Your objective:
All of the records below must be output exactly, with no pictures carried over.

Raw data:

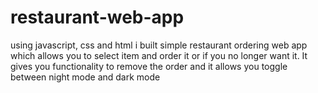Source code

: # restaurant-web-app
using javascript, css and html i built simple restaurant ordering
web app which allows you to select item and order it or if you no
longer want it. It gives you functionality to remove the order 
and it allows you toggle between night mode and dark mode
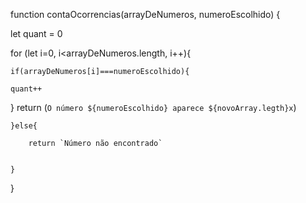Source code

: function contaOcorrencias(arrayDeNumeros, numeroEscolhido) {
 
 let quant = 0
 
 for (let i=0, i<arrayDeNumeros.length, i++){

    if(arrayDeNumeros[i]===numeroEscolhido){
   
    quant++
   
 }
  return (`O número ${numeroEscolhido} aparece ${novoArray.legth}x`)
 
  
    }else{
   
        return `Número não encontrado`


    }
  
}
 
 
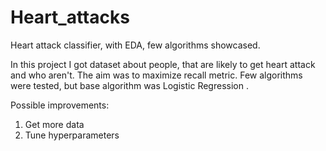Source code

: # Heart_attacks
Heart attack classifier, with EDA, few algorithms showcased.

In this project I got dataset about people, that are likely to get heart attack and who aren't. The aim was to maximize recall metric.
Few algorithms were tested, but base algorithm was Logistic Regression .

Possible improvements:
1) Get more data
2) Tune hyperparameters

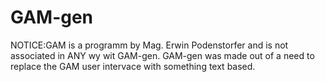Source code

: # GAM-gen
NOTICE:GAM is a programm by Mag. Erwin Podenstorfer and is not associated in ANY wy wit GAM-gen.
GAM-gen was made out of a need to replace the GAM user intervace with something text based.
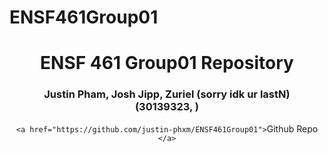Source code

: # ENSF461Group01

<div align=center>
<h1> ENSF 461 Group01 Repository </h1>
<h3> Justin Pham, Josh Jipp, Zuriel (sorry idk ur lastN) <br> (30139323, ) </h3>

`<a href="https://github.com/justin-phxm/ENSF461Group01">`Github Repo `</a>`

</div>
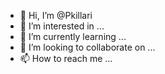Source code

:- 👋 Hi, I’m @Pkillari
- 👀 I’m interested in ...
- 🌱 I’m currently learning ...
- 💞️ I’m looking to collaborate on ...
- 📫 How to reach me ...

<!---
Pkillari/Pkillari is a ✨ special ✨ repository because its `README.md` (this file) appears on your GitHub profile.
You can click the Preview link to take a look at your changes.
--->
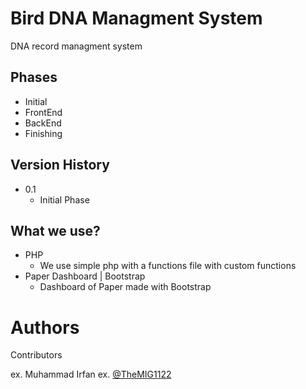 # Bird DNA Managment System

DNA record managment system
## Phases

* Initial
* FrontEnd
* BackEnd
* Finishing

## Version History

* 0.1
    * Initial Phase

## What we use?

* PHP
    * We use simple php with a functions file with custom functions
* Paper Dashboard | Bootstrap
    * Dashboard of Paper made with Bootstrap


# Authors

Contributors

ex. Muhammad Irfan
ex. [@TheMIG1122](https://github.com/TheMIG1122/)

Output for this exercise:
Source code

: # restaurant-web-app
using javascript, css and html i built simple restaurant ordering
web app which allows you to select item and order it or if you no
longer want it. It gives you functionality to remove the order 
and it allows you toggle between night mode and dark mode
Source code

: function contaOcorrencias(arrayDeNumeros, numeroEscolhido) {
 
 let quant = 0
 
 for (let i=0, i<arrayDeNumeros.length, i++){

    if(arrayDeNumeros[i]===numeroEscolhido){
   
    quant++
   
 }
  return (`O número ${numeroEscolhido} aparece ${novoArray.legth}x`)
 
  
    }else{
   
        return `Número não encontrado`


    }
  
}
 
 
Source code

: # Heart_attacks
Heart attack classifier, with EDA, few algorithms showcased.

In this project I got dataset about people, that are likely to get heart attack and who aren't. The aim was to maximize recall metric.
Few algorithms were tested, but base algorithm was Logistic Regression .

Possible improvements:
1) Get more data
2) Tune hyperparameters

Source code

: # GAM-gen
NOTICE:GAM is a programm by Mag. Erwin Podenstorfer and is not associated in ANY wy wit GAM-gen.
GAM-gen was made out of a need to replace the GAM user intervace with something text based.
Source code

: # ENSF461Group01

<div align=center>
<h1> ENSF 461 Group01 Repository </h1>
<h3> Justin Pham, Josh Jipp, Zuriel (sorry idk ur lastN) <br> (30139323, ) </h3>

`<a href="https://github.com/justin-phxm/ENSF461Group01">`Github Repo `</a>`

</div>
Source code

:- 👋 Hi, I’m @Pkillari
- 👀 I’m interested in ...
- 🌱 I’m currently learning ...
- 💞️ I’m looking to collaborate on ...
- 📫 How to reach me ...

<!---
Pkillari/Pkillari is a ✨ special ✨ repository because its `README.md` (this file) appears on your GitHub profile.
You can click the Preview link to take a look at your changes.
--->
 # Bird DNA Managment System

DNA record managment system
## Phases

* Initial
* FrontEnd
* BackEnd
* Finishing

## Version History

* 0.1
    * Initial Phase

## What we use?

* PHP
    * We use simple php with a functions file with custom functions
* Paper Dashboard | Bootstrap
    * Dashboard of Paper made with Bootstrap


# Authors

Contributors

ex. Muhammad Irfan
ex. [@TheMIG1122](https://github.com/TheMIG1122/)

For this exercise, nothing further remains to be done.